• **TASK**
Please filter the entries and return only the lines that include "group".

• **THE DATA**
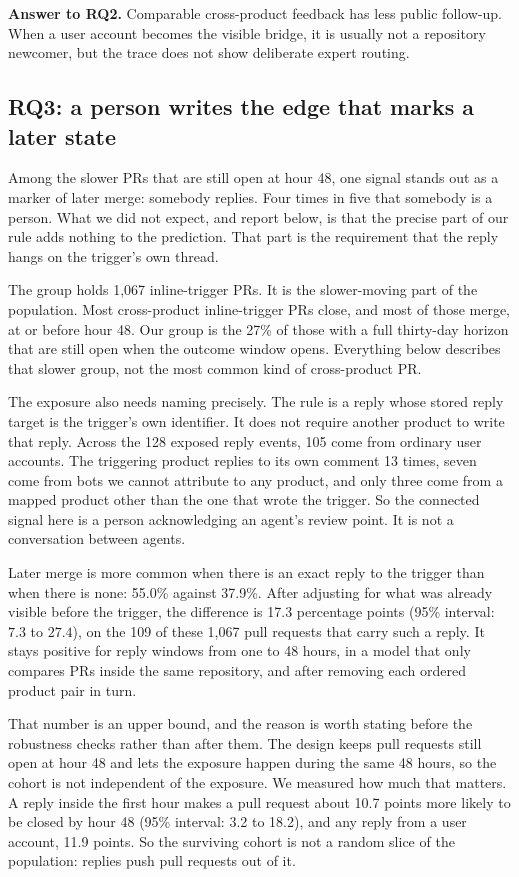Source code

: \documentclass[lineno,pdflatex,sn-basic]{sn-jnl}
\begin{document}
\noindent\textbf{Answer to RQ2.} Comparable cross-product feedback has less
public follow-up. When a user account becomes the visible bridge, it is usually
not a repository newcomer, but the trace does not show deliberate expert
routing.

\FloatBarrier
\subsection{RQ3: a person writes the edge that marks a later state}

Among the slower PRs that are still open at hour 48, one signal stands out as a
marker of later merge: somebody replies. Four times in five that somebody is a
person. What we did not expect, and report below, is that the precise part of our rule adds nothing to the prediction. That part is the
requirement that the reply hangs on the trigger's own thread.

The group holds 1,067 inline-trigger PRs. It is the slower-moving part of the
population. Most cross-product inline-trigger PRs close, and most of those
merge, at or before hour 48. Our group is the 27\% of those with a full thirty-day horizon that are still
open when
the outcome window opens. Everything below describes that slower group, not
the most common kind of cross-product PR.

The exposure also needs naming precisely. The rule is a reply whose stored reply
target is the trigger's own identifier. It does not require another
product to write that reply. Across the 128 exposed reply events, 105 come from ordinary user accounts. The
triggering product replies to its own comment 13 times, seven come from bots we
cannot attribute to any product, and only three come from a mapped product other
than the one that wrote the trigger. So the connected
signal here is a person acknowledging an agent's review point. It is not a
conversation between agents.

Later merge is more common when there is an exact reply to the trigger than when
there is none: 55.0\% against 37.9\%. After adjusting for what was already
visible before the trigger, the difference is 17.3 percentage points (95\%
interval: $7.3$ to $27.4$), on the 109 of these 1,067 pull requests that carry
such a reply.
It stays positive for reply windows from one to 48 hours, in a model that only
compares PRs inside the same repository, and after removing each ordered product
pair in turn.

That number is an upper bound, and the reason is worth stating before the
robustness checks rather than after them. The design keeps pull requests still
open at hour 48 and lets the exposure happen during the same 48 hours, so the
cohort is not independent of the exposure. We measured how much that matters. A
reply inside the first hour makes a pull request about 10.7 points more likely
to be closed by hour 48 (95\% interval: 3.2 to 18.2), and any reply from a user
account, 11.9 points. So the surviving cohort is not a random slice of the
population: replies push pull requests out of it.
\end{document}
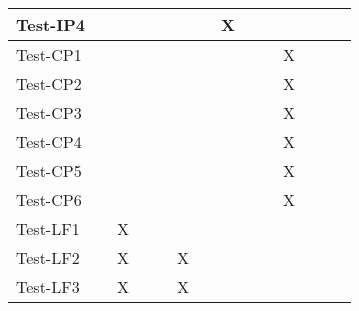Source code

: \documentclass[12pt, titlepage]{article}
\begin{document}
\begin{table}[H]
\begin{adjustwidth}{-0.3in}{-0.5in}
{\begin{tabular}{c|c|c|c|c|c|c|c|c|c|c|c|c|c|}
\multicolumn{1}{|l|}{{Test-IP4}}   &             &             &             &             &             &             &       X      &             &              &              &                           &  &                    \\ \hline
\multicolumn{1}{|l|}{{Test-CP1}}   &             &             &             &             &             &             &             &             &              &   X          &                           &  &                    \\ \hline
\multicolumn{1}{|l|}{{Test-CP2}}   &             &             &             &             &             &             &            &             &              &        X     &                           &  &                    \\ \hline
\multicolumn{1}{|l|}{{Test-CP3}}   &             &             &             &             &             &             &            &             &              &         X    &                          &  &                    \\ \hline
\multicolumn{1}{|l|}{{Test-CP4}}   &             &             &             &             &             &             &            &             &              &      X       &                           &  &                    \\ \hline
\multicolumn{1}{|l|}{{Test-CP5}}   &             &             &             &             &             &             &            &             &              &      X       &                           &  &                    \\ \hline
\multicolumn{1}{|l|}{{Test-CP6}}   &             &             &             &             &             &             &            &             &              &      X       &                           &  &                    \\ \hline
\multicolumn{1}{|l|}{{Test-LF1}}   &             &         X    &             &             &             &             &             &             &              &              &                           &  &                    \\ \hline
\multicolumn{1}{|l|}{{Test-LF2}}   &             &        X     &             &             &     X        &             &             &             &              &              &                           &  &                    \\ \hline
\multicolumn{1}{|l|}{{Test-LF3}}   &             &           X  &             &             &    X         &             &             &             &              &              &                           &  &                    \\ \hline

\end{tabular}}
\end{adjustwidth}
\end{table}
\end{document}
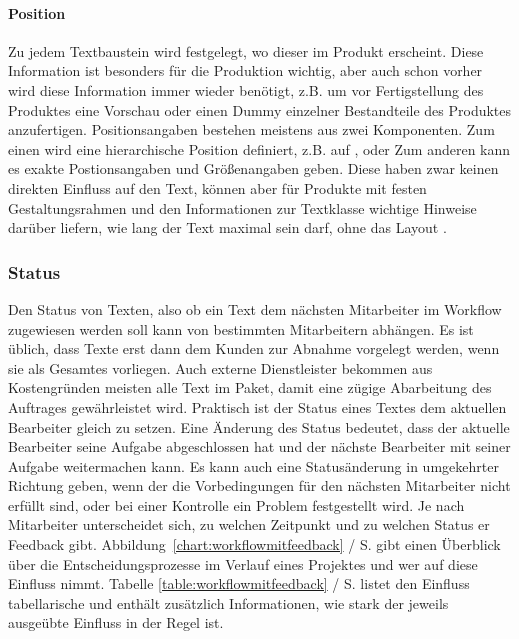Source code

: \paragraph{Position} Zu jedem Textbaustein wird festgelegt, wo dieser im Produkt erscheint. Diese Information ist besonders für die Produktion wichtig, aber auch schon vorher wird diese Information immer wieder benötigt, z.B. um vor Fertigstellung des Produktes eine Vorschau oder einen Dummy einzelner Bestandteile des Produktes anzufertigen. Positionsangaben bestehen meistens aus zwei Komponenten. Zum einen wird eine hierarchische Position definiert, z.B. auf , oder  Zum anderen kann es exakte Postionsangaben und Größenangaben geben. Diese haben zwar keinen direkten Einfluss auf den Text, können aber für Produkte mit festen Gestaltungsrahmen und den Informationen zur Textklasse wichtige Hinweise darüber liefern, wie lang der Text maximal sein darf, ohne das Layout .

\subsubsection{Status}\label{l:konzept-workflow-status}

Den Status von Texten, also ob ein Text dem nächsten Mitarbeiter im Workflow zugewiesen werden soll kann von bestimmten Mitarbeitern abhängen. Es ist üblich, dass Texte erst dann dem Kunden zur Abnahme vorgelegt werden, wenn sie als Gesamtes vorliegen. Auch externe Dienstleister bekommen aus Kostengründen meisten alle Text im Paket, damit eine zügige Abarbeitung des Auftrages gewährleistet wird. Praktisch ist der Status eines Textes dem aktuellen Bearbeiter gleich zu setzen. Eine Änderung des Status bedeutet, dass der aktuelle Bearbeiter seine Aufgabe abgeschlossen hat und der nächste Bearbeiter mit seiner Aufgabe weitermachen kann. Es kann auch eine Statusänderung in umgekehrter Richtung geben, wenn der die Vorbedingungen für den nächsten Mitarbeiter nicht erfüllt sind, oder bei einer Kontrolle ein Problem festgestellt wird. Je nach Mitarbeiter unterscheidet sich, zu welchen Zeitpunkt und zu welchen Status er Feedback gibt. Abbildung~\ref{chart:workflowmitfeedback} / S.\pageref{chart:workflowmitfeedback} gibt einen Überblick über die Entscheidungsprozesse im Verlauf eines Projektes und wer auf diese Einfluss nimmt. Tabelle \ref{table:workflowmitfeedback} / S.\pageref{table:workflowmitfeedback} listet den Einfluss tabellarische und enthält zusätzlich Informationen, wie stark der jeweils ausgeübte Einfluss in der Regel ist.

• **RESULT OF THE TASK**
The group holds 1,067 inline-trigger PRs. It is the slower-moving part of the
merge, at or before hour 48. Our group is the 27\% of those with a full thirty-day horizon that are still
the outcome window opens. Everything below describes that slower group, not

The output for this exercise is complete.